*Problem:*
Copy out only those lines running from the line with "DiagnosticReport resources representing" to the end of the listing, keeping each one exactly as it is.

*The records:*

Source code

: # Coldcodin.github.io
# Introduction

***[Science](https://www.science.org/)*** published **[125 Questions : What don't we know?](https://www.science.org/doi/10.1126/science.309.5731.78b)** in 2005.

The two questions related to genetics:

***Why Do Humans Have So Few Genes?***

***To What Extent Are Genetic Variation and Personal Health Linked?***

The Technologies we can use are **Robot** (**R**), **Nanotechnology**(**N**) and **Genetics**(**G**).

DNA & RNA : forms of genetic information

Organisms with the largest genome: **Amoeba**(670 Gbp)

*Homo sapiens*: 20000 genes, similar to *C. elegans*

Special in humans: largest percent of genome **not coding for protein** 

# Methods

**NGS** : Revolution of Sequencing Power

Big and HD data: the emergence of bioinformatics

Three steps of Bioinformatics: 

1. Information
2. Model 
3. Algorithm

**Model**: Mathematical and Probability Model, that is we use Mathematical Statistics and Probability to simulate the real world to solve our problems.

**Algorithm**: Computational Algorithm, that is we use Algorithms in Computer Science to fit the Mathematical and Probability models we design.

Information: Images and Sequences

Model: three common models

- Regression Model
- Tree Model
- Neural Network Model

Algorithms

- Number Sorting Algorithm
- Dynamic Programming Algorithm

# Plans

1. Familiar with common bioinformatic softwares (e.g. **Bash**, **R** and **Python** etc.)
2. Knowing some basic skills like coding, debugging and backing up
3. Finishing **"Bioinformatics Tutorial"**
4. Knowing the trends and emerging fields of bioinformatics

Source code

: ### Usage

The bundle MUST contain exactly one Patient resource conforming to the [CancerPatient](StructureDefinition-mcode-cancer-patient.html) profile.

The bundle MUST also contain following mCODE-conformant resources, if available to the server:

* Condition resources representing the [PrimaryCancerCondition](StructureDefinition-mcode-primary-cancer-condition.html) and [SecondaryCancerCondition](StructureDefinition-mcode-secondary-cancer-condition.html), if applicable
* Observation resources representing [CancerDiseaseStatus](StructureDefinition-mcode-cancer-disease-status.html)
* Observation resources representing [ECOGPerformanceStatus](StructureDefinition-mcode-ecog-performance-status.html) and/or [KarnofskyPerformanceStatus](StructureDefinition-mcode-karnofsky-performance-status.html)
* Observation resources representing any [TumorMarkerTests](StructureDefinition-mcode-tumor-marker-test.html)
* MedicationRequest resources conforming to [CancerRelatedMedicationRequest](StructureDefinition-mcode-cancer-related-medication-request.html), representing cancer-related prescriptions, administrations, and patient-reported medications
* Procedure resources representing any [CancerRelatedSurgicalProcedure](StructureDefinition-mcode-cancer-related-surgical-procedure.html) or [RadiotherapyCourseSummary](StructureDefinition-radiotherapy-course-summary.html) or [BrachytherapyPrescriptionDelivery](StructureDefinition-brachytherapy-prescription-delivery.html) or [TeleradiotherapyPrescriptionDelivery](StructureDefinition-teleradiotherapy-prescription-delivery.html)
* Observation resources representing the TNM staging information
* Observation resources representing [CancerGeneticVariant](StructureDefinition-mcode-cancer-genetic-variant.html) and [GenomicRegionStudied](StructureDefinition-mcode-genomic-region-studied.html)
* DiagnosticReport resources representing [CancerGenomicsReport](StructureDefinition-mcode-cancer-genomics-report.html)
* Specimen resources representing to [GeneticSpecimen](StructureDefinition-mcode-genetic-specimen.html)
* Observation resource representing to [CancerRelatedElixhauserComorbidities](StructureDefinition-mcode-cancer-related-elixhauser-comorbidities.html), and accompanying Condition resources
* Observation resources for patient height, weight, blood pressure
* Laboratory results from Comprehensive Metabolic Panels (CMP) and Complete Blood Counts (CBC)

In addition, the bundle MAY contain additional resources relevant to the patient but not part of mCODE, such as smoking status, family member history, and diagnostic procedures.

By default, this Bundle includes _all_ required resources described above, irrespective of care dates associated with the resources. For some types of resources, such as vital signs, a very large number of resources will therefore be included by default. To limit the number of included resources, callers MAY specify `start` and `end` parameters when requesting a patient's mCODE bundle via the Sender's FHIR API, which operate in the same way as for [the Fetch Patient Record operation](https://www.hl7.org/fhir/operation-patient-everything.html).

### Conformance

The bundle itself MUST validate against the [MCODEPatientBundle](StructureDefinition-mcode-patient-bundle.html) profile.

*Exercise solution:*
* DiagnosticReport resources representing [CancerGenomicsReport](StructureDefinition-mcode-cancer-genomics-report.html)
* Specimen resources representing to [GeneticSpecimen](StructureDefinition-mcode-genetic-specimen.html)
* Observation resource representing to [CancerRelatedElixhauserComorbidities](StructureDefinition-mcode-cancer-related-elixhauser-comorbidities.html), and accompanying Condition resources
* Observation resources for patient height, weight, blood pressure
* Laboratory results from Comprehensive Metabolic Panels (CMP) and Complete Blood Counts (CBC)

In addition, the bundle MAY contain additional resources relevant to the patient but not part of mCODE, such as smoking status, family member history, and diagnostic procedures.

By default, this Bundle includes _all_ required resources described above, irrespective of care dates associated with the resources. For some types of resources, such as vital signs, a very large number of resources will therefore be included by default. To limit the number of included resources, callers MAY specify `start` and `end` parameters when requesting a patient's mCODE bundle via the Sender's FHIR API, which operate in the same way as for [the Fetch Patient Record operation](https://www.hl7.org/fhir/operation-patient-everything.html).

### Conformance

The bundle itself MUST validate against the [MCODEPatientBundle](StructureDefinition-mcode-patient-bundle.html) profile.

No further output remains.